[Dataset entries]
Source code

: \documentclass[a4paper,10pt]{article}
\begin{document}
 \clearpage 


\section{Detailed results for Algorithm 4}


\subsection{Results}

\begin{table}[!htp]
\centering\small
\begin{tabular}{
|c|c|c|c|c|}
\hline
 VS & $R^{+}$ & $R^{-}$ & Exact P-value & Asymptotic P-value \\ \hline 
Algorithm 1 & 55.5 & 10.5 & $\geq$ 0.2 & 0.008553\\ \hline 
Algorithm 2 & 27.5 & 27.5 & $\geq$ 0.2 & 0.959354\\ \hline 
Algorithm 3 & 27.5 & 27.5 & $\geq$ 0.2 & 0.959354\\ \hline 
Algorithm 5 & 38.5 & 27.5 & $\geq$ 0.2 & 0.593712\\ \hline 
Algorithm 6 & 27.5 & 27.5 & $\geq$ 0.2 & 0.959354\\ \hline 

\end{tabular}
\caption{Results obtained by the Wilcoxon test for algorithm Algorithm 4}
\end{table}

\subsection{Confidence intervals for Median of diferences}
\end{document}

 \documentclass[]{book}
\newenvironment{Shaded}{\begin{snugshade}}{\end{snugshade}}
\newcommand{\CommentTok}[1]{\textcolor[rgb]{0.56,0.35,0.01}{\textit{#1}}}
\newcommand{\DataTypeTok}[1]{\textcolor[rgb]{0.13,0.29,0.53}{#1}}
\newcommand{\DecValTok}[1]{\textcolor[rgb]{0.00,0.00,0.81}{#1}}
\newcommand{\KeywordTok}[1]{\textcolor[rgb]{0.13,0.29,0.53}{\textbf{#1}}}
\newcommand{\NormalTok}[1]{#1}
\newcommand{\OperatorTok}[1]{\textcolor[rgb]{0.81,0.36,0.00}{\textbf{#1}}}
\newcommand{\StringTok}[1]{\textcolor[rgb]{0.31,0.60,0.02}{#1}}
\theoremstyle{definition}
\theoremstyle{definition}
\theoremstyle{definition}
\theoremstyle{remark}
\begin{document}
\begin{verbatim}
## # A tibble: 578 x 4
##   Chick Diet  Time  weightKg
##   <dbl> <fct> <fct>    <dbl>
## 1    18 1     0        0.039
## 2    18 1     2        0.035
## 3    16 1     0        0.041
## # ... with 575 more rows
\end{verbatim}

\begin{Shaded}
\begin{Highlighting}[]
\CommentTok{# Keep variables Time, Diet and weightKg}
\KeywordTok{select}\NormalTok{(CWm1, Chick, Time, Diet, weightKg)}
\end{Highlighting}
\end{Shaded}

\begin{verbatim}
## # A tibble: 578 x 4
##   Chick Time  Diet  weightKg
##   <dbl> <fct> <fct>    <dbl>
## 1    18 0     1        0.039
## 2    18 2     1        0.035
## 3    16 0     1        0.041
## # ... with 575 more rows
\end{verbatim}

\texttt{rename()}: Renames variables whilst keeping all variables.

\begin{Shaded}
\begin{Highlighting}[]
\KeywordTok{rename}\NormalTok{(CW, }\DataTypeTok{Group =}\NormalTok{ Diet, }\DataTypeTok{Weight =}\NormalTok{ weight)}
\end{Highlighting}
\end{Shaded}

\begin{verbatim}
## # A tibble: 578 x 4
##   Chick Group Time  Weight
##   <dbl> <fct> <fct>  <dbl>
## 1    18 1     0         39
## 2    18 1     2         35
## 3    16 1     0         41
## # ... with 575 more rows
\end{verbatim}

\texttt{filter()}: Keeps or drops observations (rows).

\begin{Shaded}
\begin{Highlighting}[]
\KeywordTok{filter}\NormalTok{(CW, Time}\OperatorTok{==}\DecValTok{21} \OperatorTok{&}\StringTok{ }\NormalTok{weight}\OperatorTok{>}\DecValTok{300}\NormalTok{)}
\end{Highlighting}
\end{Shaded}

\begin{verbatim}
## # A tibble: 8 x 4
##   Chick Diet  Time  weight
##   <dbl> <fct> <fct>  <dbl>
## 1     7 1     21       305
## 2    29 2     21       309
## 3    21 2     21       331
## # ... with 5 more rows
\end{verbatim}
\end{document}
--
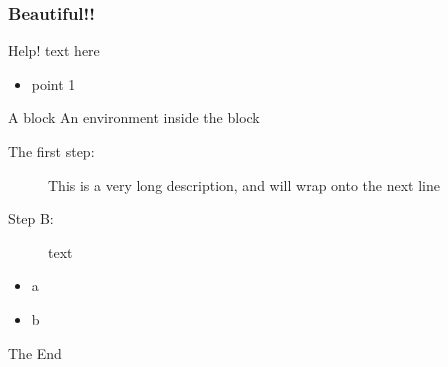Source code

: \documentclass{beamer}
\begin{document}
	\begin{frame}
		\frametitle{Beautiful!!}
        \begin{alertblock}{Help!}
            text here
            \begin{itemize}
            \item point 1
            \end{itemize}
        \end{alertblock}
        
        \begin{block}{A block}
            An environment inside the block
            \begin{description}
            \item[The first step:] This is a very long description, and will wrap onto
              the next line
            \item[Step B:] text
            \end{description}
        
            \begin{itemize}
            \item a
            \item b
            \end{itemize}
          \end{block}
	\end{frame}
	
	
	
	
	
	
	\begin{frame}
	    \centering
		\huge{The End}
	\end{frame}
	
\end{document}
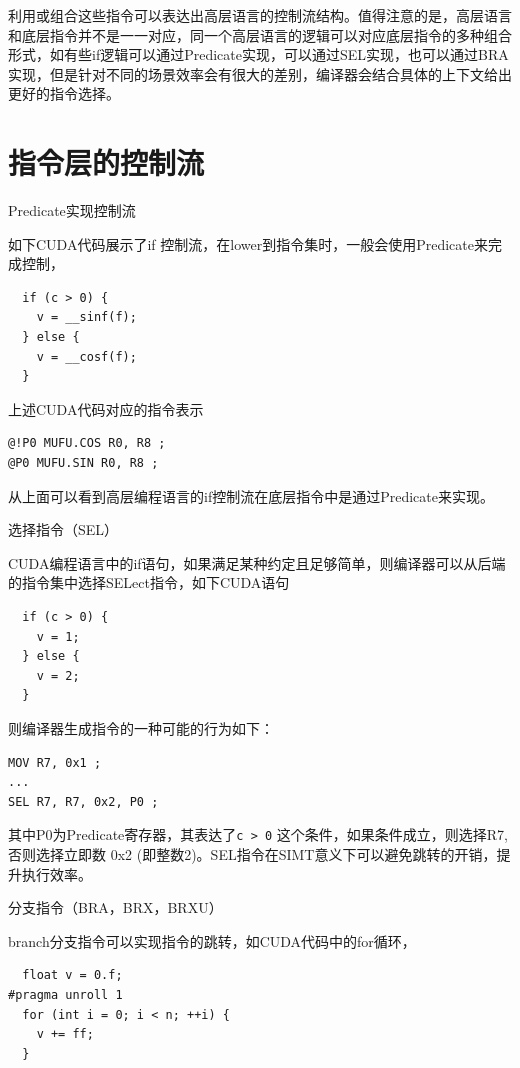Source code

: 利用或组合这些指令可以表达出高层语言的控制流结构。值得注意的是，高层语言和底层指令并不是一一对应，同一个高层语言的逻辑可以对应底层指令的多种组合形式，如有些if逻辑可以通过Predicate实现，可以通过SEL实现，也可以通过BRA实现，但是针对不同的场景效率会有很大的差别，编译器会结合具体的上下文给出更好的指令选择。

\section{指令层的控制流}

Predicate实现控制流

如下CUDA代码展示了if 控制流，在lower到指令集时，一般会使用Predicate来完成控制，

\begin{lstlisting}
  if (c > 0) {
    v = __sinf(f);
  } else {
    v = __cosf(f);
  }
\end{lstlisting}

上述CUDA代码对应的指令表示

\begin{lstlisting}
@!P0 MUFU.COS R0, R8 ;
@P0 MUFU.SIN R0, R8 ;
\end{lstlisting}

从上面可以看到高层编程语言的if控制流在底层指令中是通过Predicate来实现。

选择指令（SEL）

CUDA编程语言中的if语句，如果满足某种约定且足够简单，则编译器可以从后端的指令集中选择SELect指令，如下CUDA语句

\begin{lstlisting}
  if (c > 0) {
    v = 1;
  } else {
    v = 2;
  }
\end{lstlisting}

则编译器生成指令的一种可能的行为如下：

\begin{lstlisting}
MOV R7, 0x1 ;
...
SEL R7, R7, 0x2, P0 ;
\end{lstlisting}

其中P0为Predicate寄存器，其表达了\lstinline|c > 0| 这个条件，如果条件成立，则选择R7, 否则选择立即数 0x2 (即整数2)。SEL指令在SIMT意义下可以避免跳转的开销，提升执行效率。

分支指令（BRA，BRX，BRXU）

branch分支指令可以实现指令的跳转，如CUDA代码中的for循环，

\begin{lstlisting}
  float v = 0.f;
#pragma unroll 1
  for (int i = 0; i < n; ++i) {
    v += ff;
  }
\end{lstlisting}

▶ [To do] Reproduce each line from the data that has "texttt" in it.

▶ [Written solution]
\texttt{rename()}: Renames variables whilst keeping all variables.
\texttt{filter()}: Keeps or drops observations (rows).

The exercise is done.